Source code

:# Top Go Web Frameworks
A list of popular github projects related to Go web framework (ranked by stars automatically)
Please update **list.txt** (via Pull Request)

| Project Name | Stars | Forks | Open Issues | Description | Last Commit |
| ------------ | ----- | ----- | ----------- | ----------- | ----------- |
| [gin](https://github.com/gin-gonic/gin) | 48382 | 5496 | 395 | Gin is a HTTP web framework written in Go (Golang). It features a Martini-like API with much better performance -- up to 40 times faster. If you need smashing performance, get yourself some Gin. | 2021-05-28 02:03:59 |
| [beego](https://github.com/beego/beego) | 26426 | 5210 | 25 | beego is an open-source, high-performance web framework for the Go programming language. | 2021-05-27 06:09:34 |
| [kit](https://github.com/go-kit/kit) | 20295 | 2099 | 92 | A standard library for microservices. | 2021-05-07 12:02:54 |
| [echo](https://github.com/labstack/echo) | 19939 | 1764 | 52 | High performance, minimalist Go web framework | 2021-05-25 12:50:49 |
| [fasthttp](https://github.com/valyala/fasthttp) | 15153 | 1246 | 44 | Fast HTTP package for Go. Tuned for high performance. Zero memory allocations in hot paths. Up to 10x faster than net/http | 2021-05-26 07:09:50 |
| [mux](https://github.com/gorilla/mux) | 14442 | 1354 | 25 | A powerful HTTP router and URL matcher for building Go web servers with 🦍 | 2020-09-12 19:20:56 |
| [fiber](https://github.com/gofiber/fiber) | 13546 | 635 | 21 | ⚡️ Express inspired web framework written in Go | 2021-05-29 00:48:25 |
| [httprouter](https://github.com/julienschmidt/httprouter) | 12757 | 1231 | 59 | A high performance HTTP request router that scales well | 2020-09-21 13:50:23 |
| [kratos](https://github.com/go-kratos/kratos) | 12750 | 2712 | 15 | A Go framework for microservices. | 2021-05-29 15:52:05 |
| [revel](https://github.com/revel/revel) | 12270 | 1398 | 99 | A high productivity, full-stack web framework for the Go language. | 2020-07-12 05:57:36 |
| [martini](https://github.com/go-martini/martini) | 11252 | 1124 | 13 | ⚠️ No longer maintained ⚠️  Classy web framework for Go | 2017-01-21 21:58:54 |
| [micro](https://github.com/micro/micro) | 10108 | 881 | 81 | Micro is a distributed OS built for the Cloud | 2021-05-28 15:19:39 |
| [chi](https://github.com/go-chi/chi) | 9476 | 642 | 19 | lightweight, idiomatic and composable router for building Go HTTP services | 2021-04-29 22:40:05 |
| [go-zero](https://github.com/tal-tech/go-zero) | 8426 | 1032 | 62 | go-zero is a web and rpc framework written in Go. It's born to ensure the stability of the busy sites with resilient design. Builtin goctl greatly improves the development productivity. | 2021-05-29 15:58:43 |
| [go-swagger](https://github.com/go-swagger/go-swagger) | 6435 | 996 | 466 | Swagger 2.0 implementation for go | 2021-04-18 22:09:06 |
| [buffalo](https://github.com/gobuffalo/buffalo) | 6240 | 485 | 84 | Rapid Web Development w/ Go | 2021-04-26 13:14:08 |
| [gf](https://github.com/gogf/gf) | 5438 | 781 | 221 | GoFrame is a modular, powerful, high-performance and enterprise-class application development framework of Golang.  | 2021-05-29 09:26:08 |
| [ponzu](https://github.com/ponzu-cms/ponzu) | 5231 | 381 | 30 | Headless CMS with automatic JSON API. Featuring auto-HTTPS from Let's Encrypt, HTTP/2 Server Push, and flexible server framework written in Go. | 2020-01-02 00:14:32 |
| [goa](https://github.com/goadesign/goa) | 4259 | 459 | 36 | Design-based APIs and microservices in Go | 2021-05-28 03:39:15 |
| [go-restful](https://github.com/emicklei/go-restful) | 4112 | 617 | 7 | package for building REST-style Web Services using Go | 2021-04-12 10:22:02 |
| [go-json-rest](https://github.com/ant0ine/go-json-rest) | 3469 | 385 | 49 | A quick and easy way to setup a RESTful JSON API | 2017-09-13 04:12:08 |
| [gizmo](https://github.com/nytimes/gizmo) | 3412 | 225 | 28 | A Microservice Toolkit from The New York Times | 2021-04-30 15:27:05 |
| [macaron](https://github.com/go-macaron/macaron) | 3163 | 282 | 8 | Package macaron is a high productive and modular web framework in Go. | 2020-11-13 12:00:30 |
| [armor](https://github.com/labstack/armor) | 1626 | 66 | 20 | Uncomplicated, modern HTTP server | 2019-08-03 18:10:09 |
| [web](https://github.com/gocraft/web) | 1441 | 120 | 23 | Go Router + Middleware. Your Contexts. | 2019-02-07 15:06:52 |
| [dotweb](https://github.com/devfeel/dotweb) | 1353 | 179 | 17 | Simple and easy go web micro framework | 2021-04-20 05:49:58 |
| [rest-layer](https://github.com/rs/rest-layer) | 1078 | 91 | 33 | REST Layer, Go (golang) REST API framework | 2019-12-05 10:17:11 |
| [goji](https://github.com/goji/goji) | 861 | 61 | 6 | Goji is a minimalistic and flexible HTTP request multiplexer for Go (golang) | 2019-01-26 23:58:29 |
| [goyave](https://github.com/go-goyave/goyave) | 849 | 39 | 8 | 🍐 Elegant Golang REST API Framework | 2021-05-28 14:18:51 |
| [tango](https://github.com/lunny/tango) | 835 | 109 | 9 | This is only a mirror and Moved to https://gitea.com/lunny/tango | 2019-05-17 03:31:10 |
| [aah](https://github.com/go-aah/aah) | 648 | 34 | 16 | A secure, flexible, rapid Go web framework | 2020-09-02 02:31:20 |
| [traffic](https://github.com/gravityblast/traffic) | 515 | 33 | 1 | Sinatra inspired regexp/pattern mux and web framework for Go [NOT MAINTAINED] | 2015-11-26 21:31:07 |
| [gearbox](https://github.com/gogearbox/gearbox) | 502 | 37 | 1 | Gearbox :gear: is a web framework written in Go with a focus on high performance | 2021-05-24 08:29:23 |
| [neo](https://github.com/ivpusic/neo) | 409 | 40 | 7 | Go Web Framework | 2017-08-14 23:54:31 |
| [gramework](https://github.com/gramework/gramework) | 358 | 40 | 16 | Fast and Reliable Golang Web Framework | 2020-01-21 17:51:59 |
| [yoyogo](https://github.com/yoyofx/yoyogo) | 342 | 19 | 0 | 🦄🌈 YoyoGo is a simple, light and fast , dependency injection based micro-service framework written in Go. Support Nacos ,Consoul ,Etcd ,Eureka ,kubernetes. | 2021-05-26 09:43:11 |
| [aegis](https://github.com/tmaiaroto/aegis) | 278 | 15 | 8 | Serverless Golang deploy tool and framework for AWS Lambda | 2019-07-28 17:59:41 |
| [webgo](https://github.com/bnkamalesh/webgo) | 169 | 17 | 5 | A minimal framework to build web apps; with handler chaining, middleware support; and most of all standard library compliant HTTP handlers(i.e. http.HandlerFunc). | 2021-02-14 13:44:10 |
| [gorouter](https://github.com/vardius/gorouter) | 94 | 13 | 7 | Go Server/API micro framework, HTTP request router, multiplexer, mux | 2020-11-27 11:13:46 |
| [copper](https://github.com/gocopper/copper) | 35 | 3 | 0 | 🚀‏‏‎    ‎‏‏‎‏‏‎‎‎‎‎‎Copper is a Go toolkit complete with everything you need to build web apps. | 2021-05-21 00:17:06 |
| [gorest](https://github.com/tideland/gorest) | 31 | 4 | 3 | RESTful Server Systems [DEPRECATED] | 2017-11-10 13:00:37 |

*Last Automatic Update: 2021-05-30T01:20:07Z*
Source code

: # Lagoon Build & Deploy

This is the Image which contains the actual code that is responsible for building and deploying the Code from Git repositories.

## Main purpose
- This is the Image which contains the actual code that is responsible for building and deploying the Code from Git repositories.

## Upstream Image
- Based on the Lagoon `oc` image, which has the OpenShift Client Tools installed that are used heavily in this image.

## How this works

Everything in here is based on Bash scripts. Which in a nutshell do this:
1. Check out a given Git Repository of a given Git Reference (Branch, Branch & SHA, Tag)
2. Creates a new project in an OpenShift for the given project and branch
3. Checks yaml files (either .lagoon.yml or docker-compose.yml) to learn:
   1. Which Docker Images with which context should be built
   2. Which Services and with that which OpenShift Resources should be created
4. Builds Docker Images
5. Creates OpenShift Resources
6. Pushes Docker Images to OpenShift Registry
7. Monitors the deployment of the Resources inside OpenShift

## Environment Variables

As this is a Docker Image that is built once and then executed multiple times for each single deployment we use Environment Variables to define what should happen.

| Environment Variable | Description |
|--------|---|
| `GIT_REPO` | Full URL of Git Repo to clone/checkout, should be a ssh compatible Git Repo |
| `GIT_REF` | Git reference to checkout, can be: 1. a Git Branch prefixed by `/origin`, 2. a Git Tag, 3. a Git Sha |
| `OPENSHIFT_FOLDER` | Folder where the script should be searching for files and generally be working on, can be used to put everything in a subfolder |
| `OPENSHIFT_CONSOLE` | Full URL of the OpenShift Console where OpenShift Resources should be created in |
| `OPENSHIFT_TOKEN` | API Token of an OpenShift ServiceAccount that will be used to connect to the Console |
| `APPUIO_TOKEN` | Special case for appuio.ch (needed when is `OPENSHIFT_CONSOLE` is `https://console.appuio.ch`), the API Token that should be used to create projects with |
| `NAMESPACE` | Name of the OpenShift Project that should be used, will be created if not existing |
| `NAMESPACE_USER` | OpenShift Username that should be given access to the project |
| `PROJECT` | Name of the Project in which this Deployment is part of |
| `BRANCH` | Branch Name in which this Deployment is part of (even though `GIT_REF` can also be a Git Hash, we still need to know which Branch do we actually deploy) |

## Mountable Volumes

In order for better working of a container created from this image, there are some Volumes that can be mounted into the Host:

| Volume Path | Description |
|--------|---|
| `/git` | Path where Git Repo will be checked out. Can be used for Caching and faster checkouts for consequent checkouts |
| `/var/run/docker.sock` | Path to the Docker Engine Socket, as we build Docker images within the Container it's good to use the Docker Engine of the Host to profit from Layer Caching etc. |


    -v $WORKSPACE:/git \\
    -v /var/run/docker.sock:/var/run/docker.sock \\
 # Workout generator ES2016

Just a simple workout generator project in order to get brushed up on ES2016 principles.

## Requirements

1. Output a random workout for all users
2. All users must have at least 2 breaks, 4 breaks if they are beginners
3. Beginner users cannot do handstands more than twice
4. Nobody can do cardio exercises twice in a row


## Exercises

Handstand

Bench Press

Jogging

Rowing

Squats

EXERCISE: Copy all lines from the data above that contain the word "Description".

ANSWER FOR THIS EXERCISE:
| Project Name | Stars | Forks | Open Issues | Description | Last Commit |
| Environment Variable | Description |
| Volume Path | Description |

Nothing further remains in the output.